Learned-Rule-Augmented Large Language Model Evaluators
Jie Meng, Jin Mao
TL;DR
This paper tackles the generalization gap of LLM evaluators by introducing a rule-augmented framework that distills scoring rules from data using LLM-assisted MCTS and applies them through Chain-of-Rule prompting (CoR) or a reinforcement-learning-trained Rule-Augmented Evaluator (RuAE). The authors demonstrate that CoR improves performance across models, and RuAE achieves strong results on long-form, complex tasks like ASAP and Relish, with large models excelling on SummEval. Their approach yields interpretable, human-aligned rules and demonstrates improved reasoning in evaluation scenarios across scoring, regression, ranking, and judging. The work highlights the practical potential of data-driven, rule-guided evaluators for broad NLG evaluation challenges, while noting computational costs and task-dependent limitations.
Abstract
Large language models (LLMs) are predominantly used as evaluators for natural language generation (NLG) tasks, but their application to broader evaluation scenarios remains limited.
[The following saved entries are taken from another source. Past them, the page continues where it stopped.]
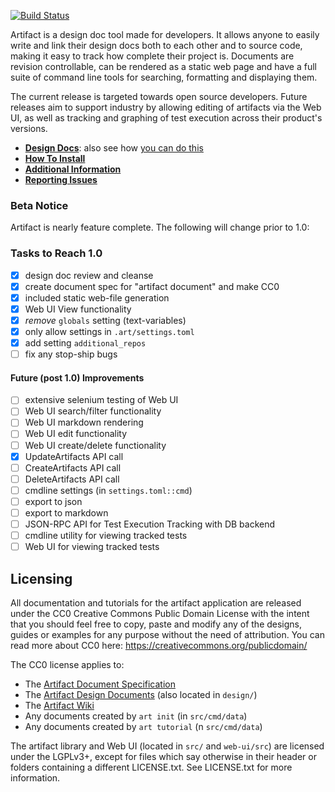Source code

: [![Build Status](https://travis-ci.org/vitiral/artifact.svg?branch=master)](https://travis-ci.org/vitiral/artifact)

Artifact is a design doc tool made for developers. It allows anyone to
easily write and link their design docs both to each other and to source code,
making it easy to track how complete their project is.
Documents are revision controllable, can be rendered as a static
web page and have a full suite of command line tools for searching,
formatting and displaying them.

The current release is targeted towards open source developers. Future releases
aim to support industry by allowing editing of artifacts via the Web UI, as
well as tracking and graphing of test execution across their product's versions.

- [**Design Docs**][2]: also see how [you can do this][1]
- [**How To Install**][3]
- [**Additional Information**][4]
- [**Reporting Issues**][5]

[1]: https://github.com/vitiral/artifact/wiki/Exporting-Html
[2]: http://vitiral.github.io/artifact/#artifacts/REQ-1
[3]: https://github.com/vitiral/artifact/wiki/User-Guide
[4]: https://github.com/vitiral/artifact/wiki
[5]: https://github.com/vitiral/artifact/issues

### Beta Notice
Artifact is nearly feature complete. The following will change prior to 1.0:

### Tasks to Reach 1.0
- [x] design doc review and cleanse
- [x] create document spec for "artifact document" and make CC0
- [x] included static web-file generation
- [x] Web UI View functionality
- [x] *remove* `globals` setting (text-variables)
- [x] only allow settings in `.art/settings.toml`
- [x] add setting `additional_repos`
- [ ] fix any stop-ship bugs

#### Future (post 1.0) Improvements
- [ ] extensive selenium testing of Web UI
- [ ] Web UI search/filter functionality
- [ ] Web UI markdown rendering
- [ ] Web UI edit functionality
- [ ] Web UI create/delete functionality
- [x] UpdateArtifacts API call
- [ ] CreateArtifacts API call
- [ ] DeleteArtifacts API call
- [ ] cmdline settings (in `settings.toml::cmd`)
- [ ] export to json
- [ ] export to markdown
- [ ] JSON-RPC API for Test Execution Tracking with DB backend
- [ ] cmdline utility for viewing tracked tests
- [ ] Web UI for viewing tracked tests

## Licensing
All documentation and tutorials for the artifact application are released under
the CC0 Creative Commons Public Domain License with the intent that you should
feel free to copy, paste and modify any of the designs, guides or examples
for any purpose without the need of attribution. You can read more about CC0 here:
https://creativecommons.org/publicdomain/

The CC0 license applies to:
- The [Artifact Document Specification](DOC-SPEC.md)
- The [Artifact Design Documents](http://vitiral.github.io/artifact/#artifacts/REQ-1)
    (also located in `design/`)
- The [Artifact Wiki](https://github.com/vitiral/artifact/wiki)
- Any documents created by `art init` (in `src/cmd/data`)
- Any documents created by `art tutorial` (n `src/cmd/data`)

The artifact library and Web UI (located in `src/` and `web-ui/src`) are licensed
under the LGPLv3+, except for files which say otherwise in their header or folders
containing a different LICENSE.txt. See LICENSE.txt for more information.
In this work, we explore the potential of LLMs as general evaluators across diverse tasks. Although LLM-based evaluators have made progress in different areas, existing methods struggle to generalize due to their reliance on costly, human-designed evaluation principles, which are often misaligned with both annotated data and LLMs' understanding.To address these challenges, we propose a rule-augmented evaluation paradigm. First, we introduce a rule distillation method that automatically extracts scoring rules from data using an LLM-assisted Monte Carlo Tree Search (MCTS), alleviating scalability issues and improving alignment with data. Second, to enable LLMs to effectively apply the learned rules, we propose two strategies: (1) Chain-of-Rule (CoR), which guides LLM to follow distilled rules, and (2) training a rule-augmented LLM evaluator (RuAE) via reinforcement learning, further bridging the gap between rules and LLMs' reasoning. Extensive experiments on diverse tasks demonstrate the effectiveness and generalizability of our approach across various evaluation scenarios.